As shown in the figure, C is the point on the line AB, AC: BC = 2:3, e and F are the midpoint of AB and BC respectively, and EF = 3. Find the length of ab
You have to do it yourself,

AC: BC = 2:3, so AB has 2 + 3 = 5, EF = 1 + 1.5 = 2.5, which is half of AB, so AB = 3x2 = 6

As shown in the figure, points E and F are the midpoint of line segments AC and BC respectively. If EF = 3cm, then line segment ab=______ Cm

∵ points E and F are the middle points of line segments AC and BC respectively, ∵ CE = 12ab, BF = 12bc, ∵ EF = ce-cf = 12ac-12bc = 12 (ac-bc) = 3, ∵ ac-bc = 6, that is ab = 6

As shown in the figure, C is a point on the line AB, AC: BC = 2:3, e and F are the midpoint of AB and BC respectively, and EF = 3cm
| | | |____ |
A C E F B
I have the wrong number for the previous topic

Let AC = 2K, then BC = 3K
∴AB=5k
∵ e is the midpoint of ab
∴AE=BE=2.5k
∵ f is the midpoint of BC
∴CF=BF=1.5k
∴EF=BE-BF=2.5k-1.5k=k
∵EF=3
∴k=3
∴AB=5k=5*3=15cm

A_______ E_ B_ F_ C. As shown in the figure, points E.F are line segments AC.BC If EF = 5cm, how much is ab

AE=EC=1/2 AC,BF=FC=1/2 BC,
EF=EC-FC
=1/2AC-1/2BC
=1/2(AC-BC)
=1/2AB
=5
so,AB=2EF=10cm

As shown in the figure, e and F are the midpoint of line segments AC and ab respectively.
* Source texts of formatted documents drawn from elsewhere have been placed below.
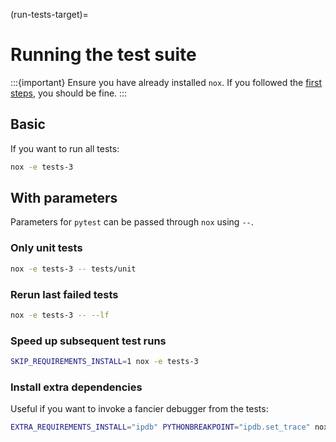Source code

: (run-tests-target)=
# Running the test suite

:::{important}
Ensure you have already installed `nox`. If you followed the [first steps](first-steps-target), you should be fine.
:::

## Basic
If you want to run all tests:

```bash
nox -e tests-3
```

## With parameters
Parameters for `pytest` can be passed through `nox` using `--`.

### Only unit tests

```bash
nox -e tests-3 -- tests/unit
```

### Rerun last failed tests

```bash
nox -e tests-3 -- --lf
```

### Speed up subsequent test runs

```bash
SKIP_REQUIREMENTS_INSTALL=1 nox -e tests-3
```

### Install extra dependencies

Useful if you want to invoke a fancier debugger from the tests:

```bash
EXTRA_REQUIREMENTS_INSTALL="ipdb" PYTHONBREAKPOINT="ipdb.set_trace" nox -e tests-3
```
If EF = 3, then BC=____
Is a line segment:
A ———— F —— E — B————— C
Hurry, hurry! I have to hand in my homework tomorrow. Is there anyone else here tonight, tut?

BC=AC-AB
=2AE-2AF
=2(AE-AF)
=2EF
=6

As shown in the figure, B and C divide the line segment ad into three parts, the ratio is ab: BC: CD = 2:3:4, M is the midpoint of the line segment ad, CM = 1cm, find the length of the line segment AD and the value of CM: CD Don't copy it!